Like I mentioned, the cabin we've moved into wasn't inhabited for a quite a few years. Runoff from the rain runs right past our little house, and our driveway, which then becomes some serious mud. Past tenants have filled the driveway, there's evidence of a few types of rocks and gravel, concrete and pottery pieces, but without maintenance and regular refills, all the bits and pieces that were put there to increase traction simply washed away.
So, we moved in. Immediately, it rained. The driveway became a huge bog, and we got stuck more than once. This would have been merely frustrating and annoying, but for the hill we live on. The incline makes mud absolutely terrifying, and more than a little dangerous.
The rain runoff path? Well, it's carved a little ravine just to the side of our driveway. When we got stuck in the mud the first time and were spinning our wheels to get out, we started not-so-subtly sliding towards the ravine.

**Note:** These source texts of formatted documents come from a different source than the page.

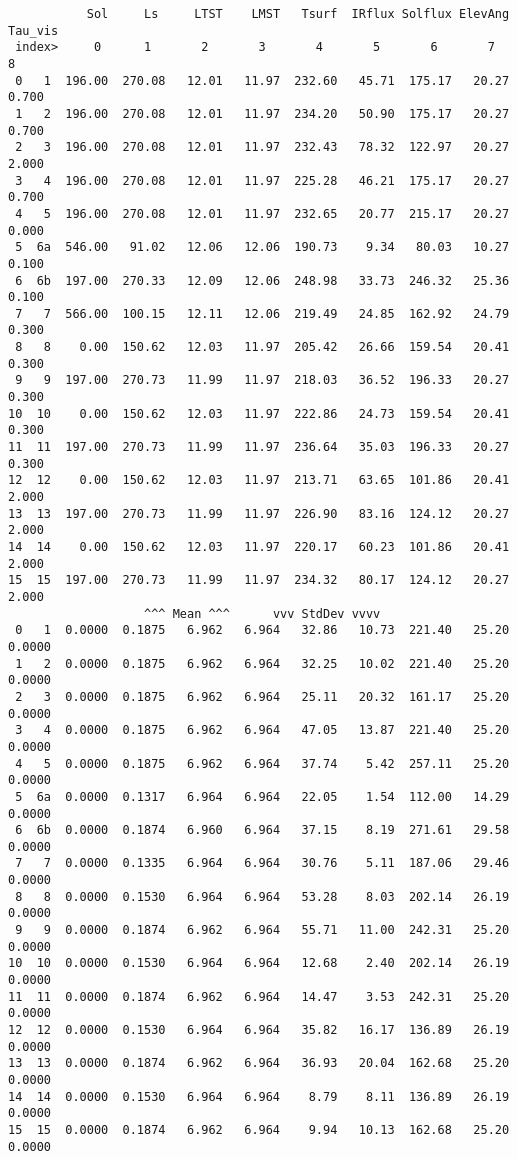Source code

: \documentclass{article}
\begin{document}
\begin{table}
\begin{verbatim}
           Sol     Ls     LTST    LMST   Tsurf  IRflux Solflux ElevAng  Tau_vis
 index>     0      1       2       3       4       5       6       7       8 
 0   1  196.00  270.08   12.01   11.97  232.60   45.71  175.17   20.27   0.700
 1   2  196.00  270.08   12.01   11.97  234.20   50.90  175.17   20.27   0.700
 2   3  196.00  270.08   12.01   11.97  232.43   78.32  122.97   20.27   2.000
 3   4  196.00  270.08   12.01   11.97  225.28   46.21  175.17   20.27   0.700
 4   5  196.00  270.08   12.01   11.97  232.65   20.77  215.17   20.27   0.000
 5  6a  546.00   91.02   12.06   12.06  190.73    9.34   80.03   10.27   0.100
 6  6b  197.00  270.33   12.09   12.06  248.98   33.73  246.32   25.36   0.100
 7   7  566.00  100.15   12.11   12.06  219.49   24.85  162.92   24.79   0.300
 8   8    0.00  150.62   12.03   11.97  205.42   26.66  159.54   20.41   0.300
 9   9  197.00  270.73   11.99   11.97  218.03   36.52  196.33   20.27   0.300
10  10    0.00  150.62   12.03   11.97  222.86   24.73  159.54   20.41   0.300
11  11  197.00  270.73   11.99   11.97  236.64   35.03  196.33   20.27   0.300
12  12    0.00  150.62   12.03   11.97  213.71   63.65  101.86   20.41   2.000
13  13  197.00  270.73   11.99   11.97  226.90   83.16  124.12   20.27   2.000
14  14    0.00  150.62   12.03   11.97  220.17   60.23  101.86   20.41   2.000
15  15  197.00  270.73   11.99   11.97  234.32   80.17  124.12   20.27   2.000
                   ^^^ Mean ^^^      vvv StdDev vvvv 
 0   1  0.0000  0.1875   6.962   6.964   32.86   10.73  221.40   25.20  0.0000
 1   2  0.0000  0.1875   6.962   6.964   32.25   10.02  221.40   25.20  0.0000
 2   3  0.0000  0.1875   6.962   6.964   25.11   20.32  161.17   25.20  0.0000
 3   4  0.0000  0.1875   6.962   6.964   47.05   13.87  221.40   25.20  0.0000
 4   5  0.0000  0.1875   6.962   6.964   37.74    5.42  257.11   25.20  0.0000
 5  6a  0.0000  0.1317   6.964   6.964   22.05    1.54  112.00   14.29  0.0000
 6  6b  0.0000  0.1874   6.960   6.964   37.15    8.19  271.61   29.58  0.0000
 7   7  0.0000  0.1335   6.964   6.964   30.76    5.11  187.06   29.46  0.0000
 8   8  0.0000  0.1530   6.964   6.964   53.28    8.03  202.14   26.19  0.0000
 9   9  0.0000  0.1874   6.962   6.964   55.71   11.00  242.31   25.20  0.0000
10  10  0.0000  0.1530   6.964   6.964   12.68    2.40  202.14   26.19  0.0000
11  11  0.0000  0.1874   6.962   6.964   14.47    3.53  242.31   25.20  0.0000
12  12  0.0000  0.1530   6.964   6.964   35.82   16.17  136.89   26.19  0.0000
13  13  0.0000  0.1874   6.962   6.964   36.93   20.04  162.68   25.20  0.0000
14  14  0.0000  0.1530   6.964   6.964    8.79    8.11  136.89   26.19  0.0000
15  15  0.0000  0.1874   6.962   6.964    9.94   10.13  162.68   25.20  0.0000
\end{verbatim}
\vspace{-3.0mm}
\hrulefill \end{table}
\end{document}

Let me interrupt with a little background in the inner workings of steph. When I was very young, I had a memory of hiking some huge rocks with my parents. We were edging along on a narrow cliff, when I slipped. I started to slide down the rock and my parents grabbed my hands. I was so scared, I couldn't find purchase for my feet. My parents' hands were losing their hold, and I was sliding down the rock face. And then... nothing. When I asked my mom about this memory, starting it off with, "Remember when...?", I was wondering what happened next. She looked at me like she wasn't sure if I was normal and called it a dream. I was no more than seven, but I'd seen Shirley MacLaine on TV, and decided it was my past life.
Now, I don't know that I believe in past lives nowadays, I don't believe in much besides what's in front of me, but I also don't know that that memory was a dream. My very-young self was certain: It Happened.
Regardless of the source of the memory, I can trace that "experience" as the source of my horrible fear of sliding. I'm also not a fan of heights and falling, but sliding is a special kind of terror, for me. (Also, spiders.)
So, that day, sliding in the mud (thankfully, sans spiders), I was in the passenger seat with the dog buckled onto my lap and I was holding onto her for dear life and trying not to scream, because that's certainly not going to help my boyfriend get us out any sooner. I put my hands over my face and felt my panic coming out of every pore. Sliding, sliding, spinning wheels and sliding. Finally, we found purchase and made it out, back to the relative safety of the cracked and pitted asphalt road. But I refused to sit in the car on the driveway for a week, until I'd witnessed several slide-free arrivals and departures.
And unfortunately, with the trees blocking out the sun, it takes a long time for a good mud bog to dry out. It's been two weeks since the rain, and I still have to watch where I walk. We need to get some fill here, pronto.
But, speaking of being stuck, lately I'm feeling absolutely UNstuck. School is making me feel like a real person again, one who can accomplish things and finish assignments on time, one who has interesting thoughts and observations and can share them with a class without feeling (too) afraid of being misread or saying something dumb.
And then, our first trip to the laundromat in years didn't kill me. I guess I have to rejoin society now.
My house is still a work in progress. Most of the boxes are gone, but it's still rather... undone. Most of our furniture is still awaiting a truck, so we've got clothes and electronics and bathroom stuff all co-mingling on some unfinished, swedish-made shelves that have made it through five moves with us. They come in handy, but they aren't terribly pretty. However, I'm practicing my patience, because I know we'll eventually get there, one step at a time.
My head still seems to dislike me, the sun, noise, and smells (no miraculous recovery upon leaving the city, the boyfriend is disappointed). But I'm happier here, despite the natural disasters that seem determined to take me down. (I forgot to mention the earthquakes last week. Those are scarier in a house on stilts.)
The best part of having moved out of the city is that it's monumentally easier to be active, without the constant triggers. I've been taking regular walks up our very steep hill, and some little jaunts into the woods to explore. My legs and butt ache from the exercise, and it's fantastic.